Pirates of the Burning Sea is set in the Caribbean in 1720, but also has some mythical elements. After character creation you start on a ship in the middle of a fight. The tutorial teaches you how to do swashbuckling (the sword fighting type of combat), and how to do ship-to-ship combat, sinking enemy ships with your cannons. At the end of the tutorial you land on the docks of the newbie port of your nation. You’ll see quest givers with green exclamation marks floating over their head, or green question marks for quests you already completed, like the tutorial quest.
You are starting the game at level 1, and you gain experience by finishing quests, killing enemies in swashbuckling, and by sinking ships. At the start you’ll do quests most of the times, beginning with the port you started in, and then later the nearby ports of your nation. On the docks of every port you will find the longboat coxswain, your way to either the open sea, or to many of the instanced quests of that port. So much of the time you will grab one or several quests in the port, run to the longboat coxswain at the docks, do the instanced quests there, and then go back to the quest giver for the reward and maybe some more quests. All quests are instanced, but some start with you going through a door in the port.
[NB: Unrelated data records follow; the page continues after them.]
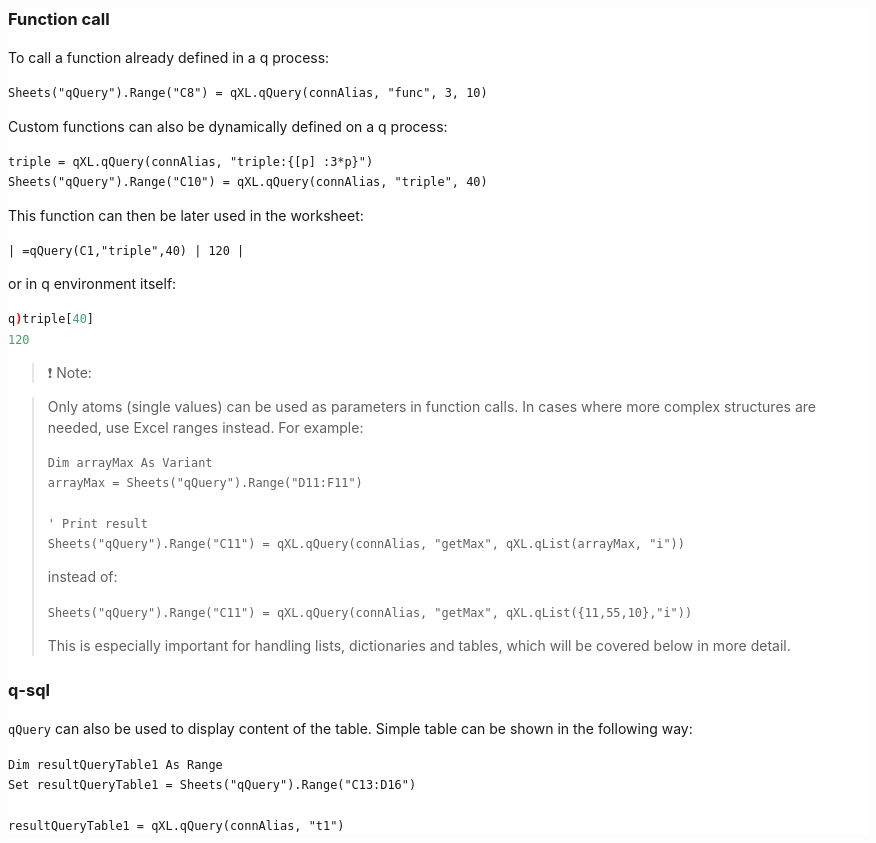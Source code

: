 ### Function call

To call a function already defined in a q process:

```VBA
Sheets("qQuery").Range("C8") = qXL.qQuery(connAlias, "func", 3, 10)
``` 

Custom functions can also be dynamically defined on a q process:

```VBA
triple = qXL.qQuery(connAlias, "triple:{[p] :3*p}")
Sheets("qQuery").Range("C10") = qXL.qQuery(connAlias, "triple", 40)
```

This function can then be later used in the worksheet:

```
| =qQuery(C1,"triple",40) | 120 |
```

 or in q environment itself:

```q
q)triple[40] 
120
```

> :heavy_exclamation_mark: Note:

> Only atoms (single values) can be used as parameters in function calls. In cases where more complex structures are 
> needed, use Excel ranges instead. For example:
>
> ```
> Dim arrayMax As Variant
> arrayMax = Sheets("qQuery").Range("D11:F11")
>
> ' Print result
> Sheets("qQuery").Range("C11") = qXL.qQuery(connAlias, "getMax", qXL.qList(arrayMax, "i"))
> ```
>
> instead of:
>
> ```
> Sheets("qQuery").Range("C11") = qXL.qQuery(connAlias, "getMax", qXL.qList({11,55,10},"i"))
> ```
>
> This is especially important for handling lists, dictionaries and tables, which will be covered below in more detail.

### q-sql

`qQuery` can also be used to display content of the table. Simple table can be shown in the following way:

```VBA
Dim resultQueryTable1 As Range
Set resultQueryTable1 = Sheets("qQuery").Range("C13:D16")

resultQueryTable1 = qXL.qQuery(connAlias, "t1")
```
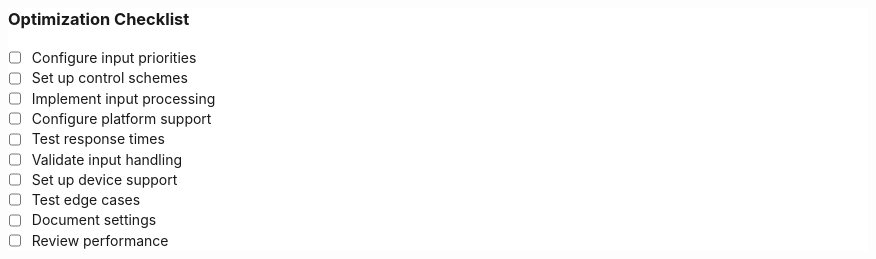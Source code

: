 ### Optimization Checklist

- [ ] Configure input priorities
- [ ] Set up control schemes
- [ ] Implement input processing
- [ ] Configure platform support
- [ ] Test response times
- [ ] Validate input handling
- [ ] Set up device support
- [ ] Test edge cases
- [ ] Document settings
- [ ] Review performance 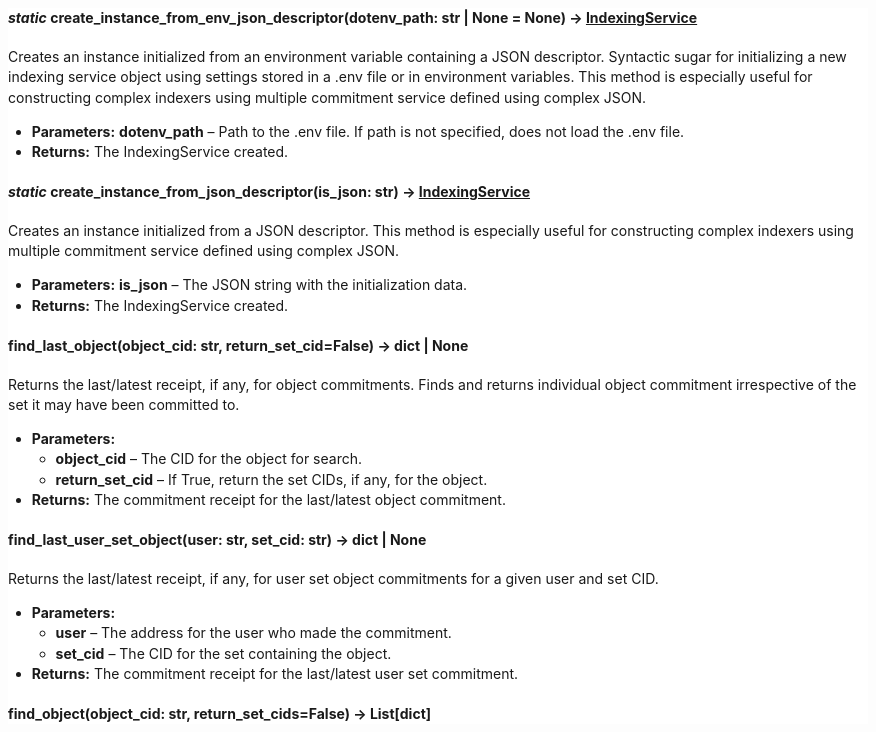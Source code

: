 #### *static* create_instance_from_env_json_descriptor(dotenv_path: str | None = None) → [IndexingService](#vbase.IndexingService)

Creates an instance initialized from an environment variable containing a JSON descriptor.
Syntactic sugar for initializing a new indexing service object using settings
stored in a .env file or in environment variables.
This method is especially useful for constructing complex
indexers using multiple commitment service defined using complex JSON.

* **Parameters:**
  **dotenv_path** – Path to the .env file.
  If path is not specified, does not load the .env file.
* **Returns:**
  The IndexingService created.

#### *static* create_instance_from_json_descriptor(is_json: str) → [IndexingService](#vbase.IndexingService)

Creates an instance initialized from a JSON descriptor.
This method is especially useful for constructing complex
indexers using multiple commitment service defined using complex JSON.

* **Parameters:**
  **is_json** – The JSON string with the initialization data.
* **Returns:**
  The IndexingService created.

#### find_last_object(object_cid: str, return_set_cid=False) → dict | None

Returns the last/latest receipt, if any, for object commitments.
Finds and returns individual object commitment irrespective of the set
it may have been committed to.

* **Parameters:**
  * **object_cid** – The CID for the object for search.
  * **return_set_cid** – If True, return the set CIDs, if any, for the object.
* **Returns:**
  The commitment receipt for the last/latest object commitment.

#### find_last_user_set_object(user: str, set_cid: str) → dict | None

Returns the last/latest receipt, if any, for user set object commitments
for a given user and set CID.

* **Parameters:**
  * **user** – The address for the user who made the commitment.
  * **set_cid** – The CID for the set containing the object.
* **Returns:**
  The commitment receipt for the last/latest user set commitment.

#### find_object(object_cid: str, return_set_cids=False) → List[dict]
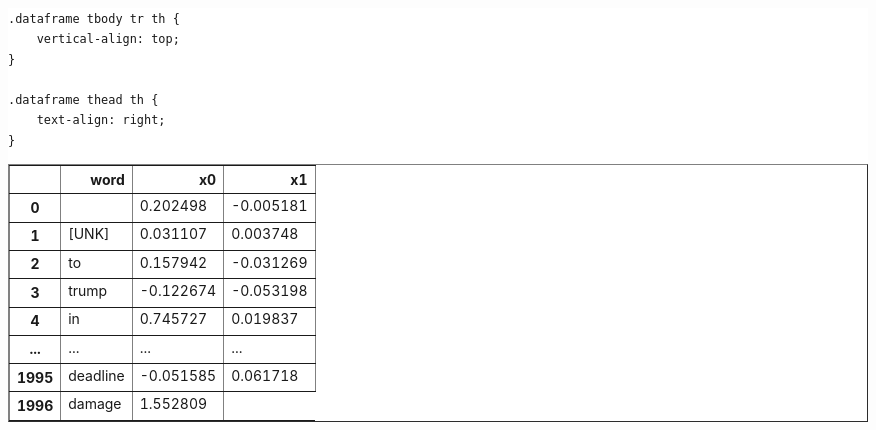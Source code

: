     .dataframe tbody tr th {
        vertical-align: top;
    }

    .dataframe thead th {
        text-align: right;
    }
</style>
<table border="1" class="dataframe">
  <thead>
    <tr style="text-align: right;">
      <th></th>
      <th>word</th>
      <th>x0</th>
      <th>x1</th>
    </tr>
  </thead>
  <tbody>
    <tr>
      <th>0</th>
      <td></td>
      <td>0.202498</td>
      <td>-0.005181</td>
    </tr>
    <tr>
      <th>1</th>
      <td>[UNK]</td>
      <td>0.031107</td>
      <td>0.003748</td>
    </tr>
    <tr>
      <th>2</th>
      <td>to</td>
      <td>0.157942</td>
      <td>-0.031269</td>
    </tr>
    <tr>
      <th>3</th>
      <td>trump</td>
      <td>-0.122674</td>
      <td>-0.053198</td>
    </tr>
    <tr>
      <th>4</th>
      <td>in</td>
      <td>0.745727</td>
      <td>0.019837</td>
    </tr>
    <tr>
      <th>...</th>
      <td>...</td>
      <td>...</td>
      <td>...</td>
    </tr>
    <tr>
      <th>1995</th>
      <td>deadline</td>
      <td>-0.051585</td>
      <td>0.061718</td>
    </tr>
    <tr>
      <th>1996</th>
      <td>damage</td>
      <td>1.552809</td>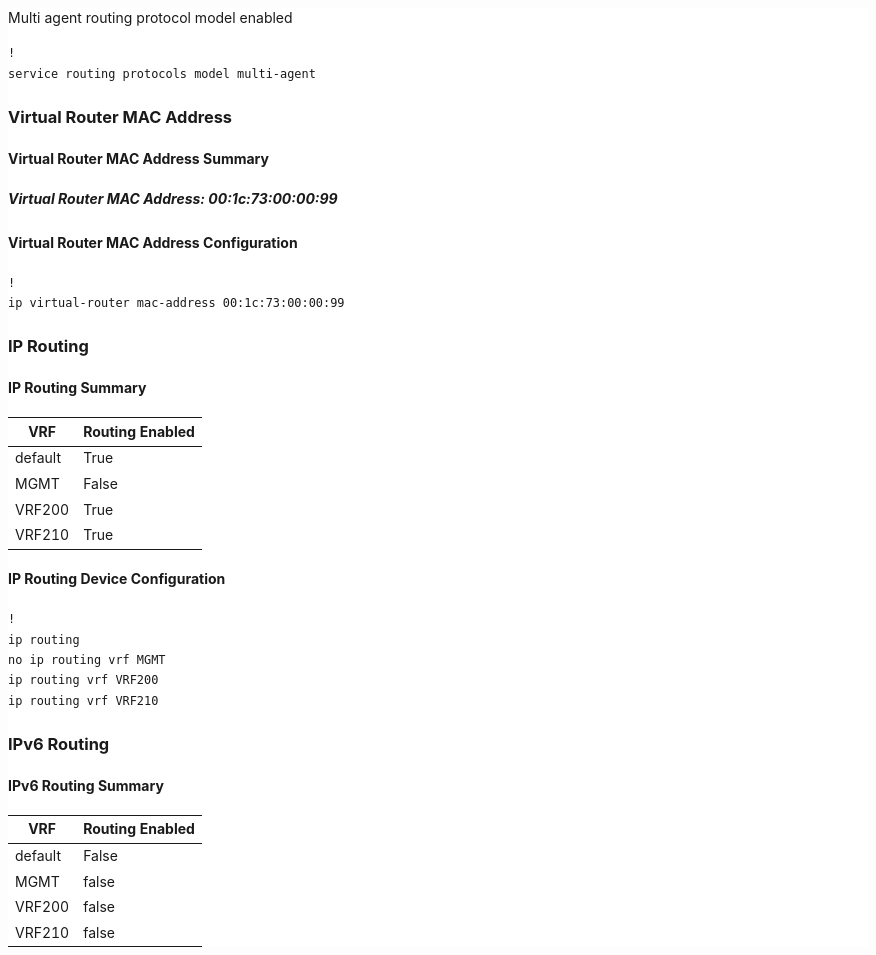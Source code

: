 Multi agent routing protocol model enabled

```eos
!
service routing protocols model multi-agent
```

### Virtual Router MAC Address

#### Virtual Router MAC Address Summary

##### Virtual Router MAC Address: 00:1c:73:00:00:99

#### Virtual Router MAC Address Configuration

```eos
!
ip virtual-router mac-address 00:1c:73:00:00:99
```

### IP Routing

#### IP Routing Summary

| VRF | Routing Enabled |
| --- | --------------- |
| default | True |
| MGMT | False |
| VRF200 | True |
| VRF210 | True |

#### IP Routing Device Configuration

```eos
!
ip routing
no ip routing vrf MGMT
ip routing vrf VRF200
ip routing vrf VRF210
```

### IPv6 Routing

#### IPv6 Routing Summary

| VRF | Routing Enabled |
| --- | --------------- |
| default | False |
| MGMT | false |
| VRF200 | false |
| VRF210 | false |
There is a helpful local map accessible with “l” showing you where quests are waiting for you.
There are many different kinds of quests. Some are land-based swashbuckling quests, others are ship quests. Sometimes you just need to sink the enemy, other times you are specifically instructed to board him. Sometimes you just need to touch certain points and escape, or prevent somebody else from escaping, or break through a blockade. Sometimes you are alone, sometimes you have NPC controlled allied ships with you. The majority of quests can be done alone, but you can also do them in a group, in which case the quest scales up in difficulty to compensate for the larger number of players.
When you level up, you gain one skill point. Every even level this is a swashbuckling skill point, which you can invest in a skill that makes you a better sword fighter. Every odd level you get a captain skill point for skills that apply to your ship (or your economic skills in the case of a freetrader).
Besides experience you will also earn money, in the form of doubloons. Training doesn’t cost anything, so what do you do with your hard-earned cash? You buy a bigger ship, or you equip yourself and your ship. Pirates of the Burning Sea has an economy in which the bigger part is played by the players, and a very small part is played by the NPCs. NPCs sell you “civilian” ships, which are worse than the player-built ships of the same name. They also sell you very basic ship outfitting, and very expensive ammo for you cannons. They buy your loot at very low prices, except for special “loot items”, which can otherwise be turned in for collection quests.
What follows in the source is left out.